Methods: We recreate this selection process with synthetic experts in the form of large language models that contain world knowledge about the disease progression which is hard to formalize as explicit mathematical priors into the data generation process. We apply this approach to longitudinal motor function data from the SMArtCARE registry, a prospective cohort study of patients with spinal muscular atrophy (SMA), in which patients undergo a set of different motor function exams. The multidimensional data is subject to ceiling effects, external events such as treatment effects, and different measurement instruments that are used to evaluate disease progression. To generate trajectories, we employ variational autoencoders that embed motor function test results in a low dimensional latent space, where we model disease progression with a longitudinal mixed effects model. We generate synthetic patient trajectories in the latent space and decode them back to the data space, where LLMs filter results based on clinical plausibility.
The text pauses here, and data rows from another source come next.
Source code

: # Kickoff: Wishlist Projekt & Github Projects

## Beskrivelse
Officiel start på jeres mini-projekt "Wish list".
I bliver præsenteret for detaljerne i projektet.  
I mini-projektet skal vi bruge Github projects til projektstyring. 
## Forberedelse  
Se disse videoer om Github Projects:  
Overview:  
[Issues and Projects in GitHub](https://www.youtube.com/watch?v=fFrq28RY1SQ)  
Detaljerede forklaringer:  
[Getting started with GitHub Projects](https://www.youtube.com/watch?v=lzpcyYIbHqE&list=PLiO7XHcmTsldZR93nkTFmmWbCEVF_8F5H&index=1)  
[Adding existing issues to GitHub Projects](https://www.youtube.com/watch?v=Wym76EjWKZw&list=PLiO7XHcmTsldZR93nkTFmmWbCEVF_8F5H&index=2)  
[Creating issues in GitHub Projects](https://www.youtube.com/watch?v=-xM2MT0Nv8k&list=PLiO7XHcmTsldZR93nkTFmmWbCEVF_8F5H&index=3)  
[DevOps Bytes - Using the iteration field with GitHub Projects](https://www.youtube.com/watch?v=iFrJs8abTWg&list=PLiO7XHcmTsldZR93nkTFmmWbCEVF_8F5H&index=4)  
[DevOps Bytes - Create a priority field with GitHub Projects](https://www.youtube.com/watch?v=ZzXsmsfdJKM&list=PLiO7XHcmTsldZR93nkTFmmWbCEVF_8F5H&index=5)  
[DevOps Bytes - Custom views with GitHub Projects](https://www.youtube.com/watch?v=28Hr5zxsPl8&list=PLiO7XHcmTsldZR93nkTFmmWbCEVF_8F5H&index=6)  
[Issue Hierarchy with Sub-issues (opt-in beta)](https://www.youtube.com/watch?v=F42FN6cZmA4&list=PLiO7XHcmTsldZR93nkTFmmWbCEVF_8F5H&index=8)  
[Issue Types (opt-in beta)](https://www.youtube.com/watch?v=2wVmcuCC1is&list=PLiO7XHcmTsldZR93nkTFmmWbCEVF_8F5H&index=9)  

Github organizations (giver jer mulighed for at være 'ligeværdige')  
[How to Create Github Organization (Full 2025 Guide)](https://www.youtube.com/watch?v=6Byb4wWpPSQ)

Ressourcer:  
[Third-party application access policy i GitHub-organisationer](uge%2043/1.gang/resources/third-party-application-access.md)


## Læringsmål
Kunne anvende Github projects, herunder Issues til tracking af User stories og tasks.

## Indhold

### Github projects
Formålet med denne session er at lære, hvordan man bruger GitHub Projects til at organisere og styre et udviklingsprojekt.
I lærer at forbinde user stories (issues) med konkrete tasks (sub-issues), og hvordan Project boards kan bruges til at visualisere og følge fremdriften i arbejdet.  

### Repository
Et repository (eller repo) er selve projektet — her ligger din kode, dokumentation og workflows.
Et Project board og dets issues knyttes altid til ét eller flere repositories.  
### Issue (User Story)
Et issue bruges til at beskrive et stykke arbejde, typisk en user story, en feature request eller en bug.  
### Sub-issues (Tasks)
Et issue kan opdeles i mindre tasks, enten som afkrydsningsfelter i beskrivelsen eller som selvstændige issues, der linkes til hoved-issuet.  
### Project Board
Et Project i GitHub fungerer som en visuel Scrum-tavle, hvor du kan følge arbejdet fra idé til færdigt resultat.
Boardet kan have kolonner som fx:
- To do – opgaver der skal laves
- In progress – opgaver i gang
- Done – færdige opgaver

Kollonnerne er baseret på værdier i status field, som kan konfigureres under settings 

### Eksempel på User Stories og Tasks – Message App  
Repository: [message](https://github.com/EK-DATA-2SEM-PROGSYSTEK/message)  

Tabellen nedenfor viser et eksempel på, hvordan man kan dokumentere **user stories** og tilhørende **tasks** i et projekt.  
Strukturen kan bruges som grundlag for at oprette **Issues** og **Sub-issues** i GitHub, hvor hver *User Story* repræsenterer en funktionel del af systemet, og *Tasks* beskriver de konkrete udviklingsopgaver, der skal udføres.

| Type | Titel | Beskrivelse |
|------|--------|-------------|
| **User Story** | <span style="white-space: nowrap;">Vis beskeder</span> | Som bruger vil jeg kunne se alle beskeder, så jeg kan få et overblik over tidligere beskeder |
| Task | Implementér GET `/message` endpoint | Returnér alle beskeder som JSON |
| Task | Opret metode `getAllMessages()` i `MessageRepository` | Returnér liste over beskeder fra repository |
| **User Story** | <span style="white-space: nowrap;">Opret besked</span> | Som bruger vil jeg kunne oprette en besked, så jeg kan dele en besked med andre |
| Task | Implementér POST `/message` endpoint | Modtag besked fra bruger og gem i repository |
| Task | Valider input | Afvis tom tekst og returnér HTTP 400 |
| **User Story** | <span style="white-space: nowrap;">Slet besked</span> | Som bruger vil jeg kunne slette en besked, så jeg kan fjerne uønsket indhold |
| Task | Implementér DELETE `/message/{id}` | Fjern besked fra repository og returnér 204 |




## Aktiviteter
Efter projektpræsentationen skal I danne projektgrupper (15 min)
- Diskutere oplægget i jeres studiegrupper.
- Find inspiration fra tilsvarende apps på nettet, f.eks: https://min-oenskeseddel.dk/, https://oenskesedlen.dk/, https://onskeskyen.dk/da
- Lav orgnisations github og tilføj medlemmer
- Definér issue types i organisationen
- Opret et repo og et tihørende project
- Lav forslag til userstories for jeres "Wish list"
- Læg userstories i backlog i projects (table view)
This enables sampling of reconstructions of original trajectories and trajectories with controlled edits introduced by the mixed model (e.g. a medication switch).

Results: We demonstrate that LLM-based synthetic experts flag unrealistic generated patient trajectories, including those with implausible rapid improvements, internally contradictory data points or implausible treatment-switch artifacts.

When applied to motor function data in spinal muscular atrophy in pair comparisons of real and generated datapairs, we find that our approach flags implausible synthetic samples and also acts as a diagnostic tool for evaluating the generative model fit. Here we use the percentage of flagged synthetic samples serves as a proxy of the model fit to real-world data. To calibrate the lower bounds of the LLM’s judgment, we assessed its ratings on pairs of real-world trajectories and randomly permuted versions with disrupted temporal coherence.

Conclusion: Incorporating LLMs as synthetic experts offers a scalable mechanism to enforce domain-specific plausibility in synthetic longitudinal datasets. Combining probabilistic generative modeling with knowledge driven filtering enhances the credibility of simulated patient trajectories and ensures authentic disease progression patterns.

The authors declare that they have no competing interests.

The authors declare that an ethics committee vote is not required.